Rebuilding Place in the Urban Space

"A community’s physical form, rather than its land uses, is its most intrinsic and enduring characteristic." [Katz, EPA] This blog focuses on place and placemaking and all that makes it work--historic preservation, urban design, transportation, asset-based community development, arts & cultural development, commercial district revitalization, tourism & destination development, and quality of life advocacy--along with doses of civic engagement and good governance watchdogging.

Wednesday, November 21, 2007

The solution to disinvestment is not demolition, but investment

Fullerton Sears house comparison
Jesse Baltimore house, a Fullerton model of a Sears kit house, is on the right. A picture of the Fullerton model is on the left. Image by Peter Sefton.

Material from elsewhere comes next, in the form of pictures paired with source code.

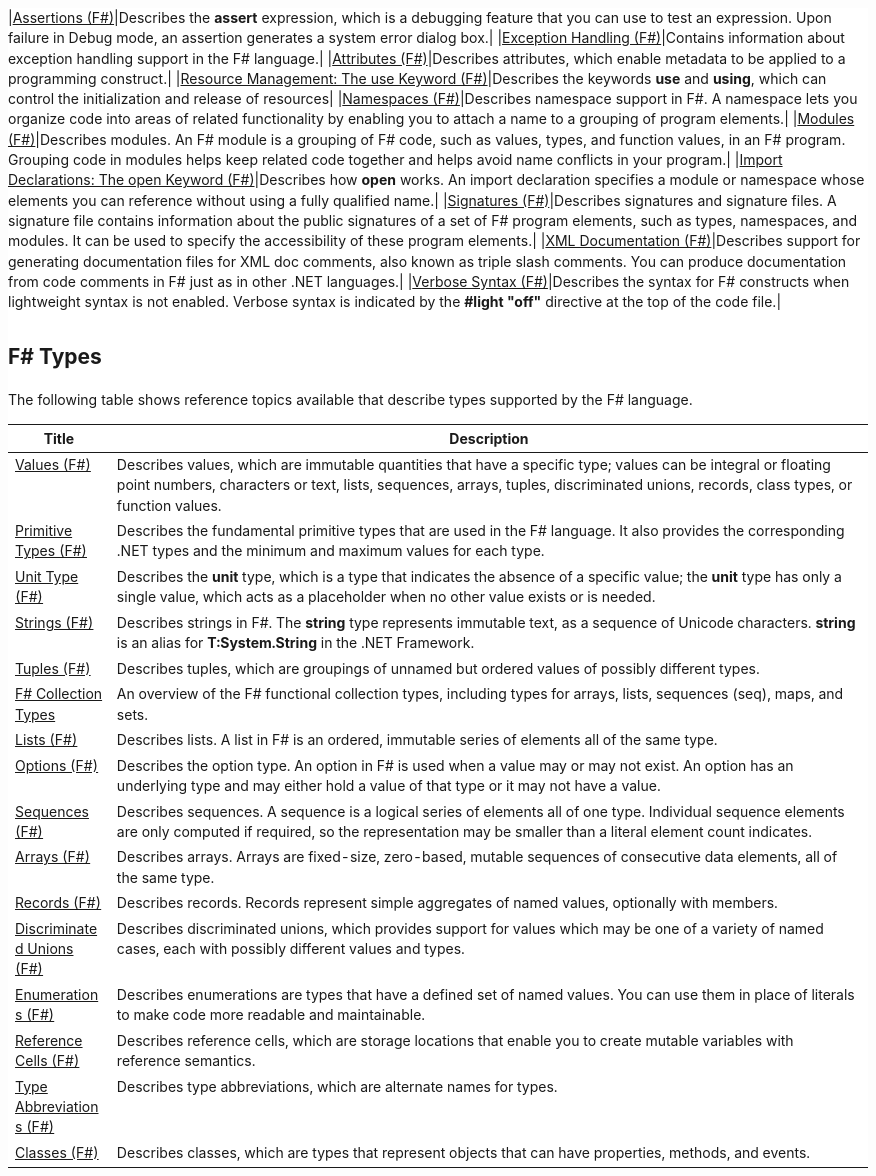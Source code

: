 |[Assertions &#40;F&#35;&#41;](Assertions-%5BFSharp%5D.md)|Describes the **assert** expression, which is a debugging feature that you can use to test an expression. Upon failure in Debug mode, an assertion generates a system error dialog box.|
|[Exception Handling &#40;F&#35;&#41;](Exception-Handling-%5BFSharp%5D.md)|Contains information about exception handling support in the F# language.|
|[Attributes &#40;F&#35;&#41;](Attributes-%5BFSharp%5D.md)|Describes attributes, which enable metadata to be applied to a programming construct.|
|[Resource Management: The use Keyword &#40;F&#35;&#41;](Resource-Management-The-use-Keyword-%5BFSharp%5D.md)|Describes the keywords **use** and **using**, which can control the initialization and release of resources|
|[Namespaces &#40;F&#35;&#41;](Namespaces-%5BFSharp%5D.md)|Describes namespace support in F#. A namespace lets you organize code into areas of related functionality by enabling you to attach a name to a grouping of program elements.|
|[Modules &#40;F&#35;&#41;](Modules-%5BFSharp%5D.md)|Describes modules. An F# module is a grouping of F# code, such as values, types, and function values, in an F# program. Grouping code in modules helps keep related code together and helps avoid name conflicts in your program.|
|[Import Declarations: The open Keyword &#40;F&#35;&#41;](Import-Declarations-The-open-Keyword-%5BFSharp%5D.md)|Describes how **open** works. An import declaration specifies a module or namespace whose elements you can reference without using a fully qualified name.|
|[Signatures &#40;F&#35;&#41;](Signatures-%5BFSharp%5D.md)|Describes signatures and signature files. A signature file contains information about the public signatures of a set of F# program elements, such as types, namespaces, and modules. It can be used to specify the accessibility of these program elements.|
|[XML Documentation &#40;F&#35;&#41;](XML-Documentation-%5BFSharp%5D.md)|Describes support for generating documentation files for XML doc comments, also known as triple slash comments. You can produce documentation from code comments in F# just as in other .NET languages.|
|[Verbose Syntax &#40;F&#35;&#41;](Verbose-Syntax-%5BFSharp%5D.md)|Describes the syntax for F# constructs when lightweight syntax is not enabled. Verbose syntax is indicated by the **#light "off"** directive at the top of the code file.|

## F# Types
The following table shows reference topics available that describe types supported by the F# language.



|Title|Description|
|-----|-----------|
|[Values &#40;F&#35;&#41;](Values-%5BFSharp%5D.md)|Describes values, which are immutable quantities that have a specific type; values can be integral or floating point numbers, characters or text, lists, sequences, arrays, tuples, discriminated unions, records, class types, or function values.|
|[Primitive Types &#40;F&#35;&#41;](Primitive-Types-%5BFSharp%5D.md)|Describes the fundamental primitive types that are used in the F# language. It also provides the corresponding .NET types and the minimum and maximum values for each type.|
|[Unit Type &#40;F&#35;&#41;](Unit-Type-%5BFSharp%5D.md)|Describes the **unit** type, which is a type that indicates the absence of a specific value; the **unit** type has only a single value, which acts as a placeholder when no other value exists or is needed.|
|[Strings &#40;F&#35;&#41;](Strings-%5BFSharp%5D.md)|Describes strings in F#. The **string** type represents immutable text, as a sequence of Unicode characters. **string** is an alias for **T:System.String** in the .NET Framework.|
|[Tuples &#40;F&#35;&#41;](Tuples-%5BFSharp%5D.md)|Describes tuples, which are groupings of unnamed but ordered values of possibly different types.|
|[F&#35; Collection Types](FSharp-Collection-Types.md)|An overview of the F# functional collection types, including types for arrays, lists, sequences (seq), maps, and sets.|
|[Lists &#40;F&#35;&#41;](Lists-%5BFSharp%5D.md)|Describes lists. A list in F# is an ordered, immutable series of elements all of the same type.|
|[Options &#40;F&#35;&#41;](Options-%5BFSharp%5D.md)|Describes the option type. An option in F# is used when a value may or may not exist. An option has an underlying type and may either hold a value of that type or it may not have a value.|
|[Sequences &#40;F&#35;&#41;](Sequences-%5BFSharp%5D.md)|Describes sequences. A sequence is a logical series of elements all of one type. Individual sequence elements are only computed if required, so the representation may be smaller than a literal element count indicates.|
|[Arrays &#40;F&#35;&#41;](Arrays-%5BFSharp%5D.md)|Describes arrays. Arrays are fixed-size, zero-based, mutable sequences of consecutive data elements, all of the same type.|
|[Records &#40;F&#35;&#41;](Records-%5BFSharp%5D.md)|Describes records. Records represent simple aggregates of named values, optionally with members.|
|[Discriminated Unions &#40;F&#35;&#41;](Discriminated-Unions-%5BFSharp%5D.md)|Describes discriminated unions, which provides support for values which may be one of a variety of named cases, each with possibly different values and types.|
|[Enumerations &#40;F&#35;&#41;](Enumerations-%5BFSharp%5D.md)|Describes enumerations are types that have a defined set of named values. You can use them in place of literals to make code more readable and maintainable.|
|[Reference Cells &#40;F&#35;&#41;](Reference-Cells-%5BFSharp%5D.md)|Describes reference cells, which are storage locations that enable you to create mutable variables with reference semantics.|
|[Type Abbreviations &#40;F&#35;&#41;](Type-Abbreviations-%5BFSharp%5D.md)|Describes type abbreviations, which are alternate names for types.|
|[Classes &#40;F&#35;&#41;](Classes-%5BFSharp%5D.md)|Describes classes, which are types that represent objects that can have properties, methods, and events.|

Today's Post reports that the Jesse Baltimore house is going to be demolished. The City government posted an unreasonably short period of time for proposals to move the building and now they are going to tear it down. (Also see "Priced to Move: If You Can Transport It to a New Site, You Can Have a Historic Palisades House That Has Seen, Well, a Catalogue of Woes .")

Today's Preservation Online reports that Lowe's, the building products retailer, is moving a house from their campus. Working with the statewide preservation organization, they spent the time necessary to come up with a plan to move the building. See "Lowe's Pays to Move 1885 House off its Campus."
Mott house, North Carolina
With $260,000 from Lowe's, including house materials, new owner Kay Kirby will restore the Mott House as a showcase for her design business. The Sept. 29 move cost $150,000, according to Stout. Lowe's contributed $260,000 to the project, including house materials, and donated $10,000 to Preservation North Carolina. (Image: Preservation North Carolina)

Like Lowe's, perhaps DC Government should have paid for the house to be moved, rather than expecting others to pay.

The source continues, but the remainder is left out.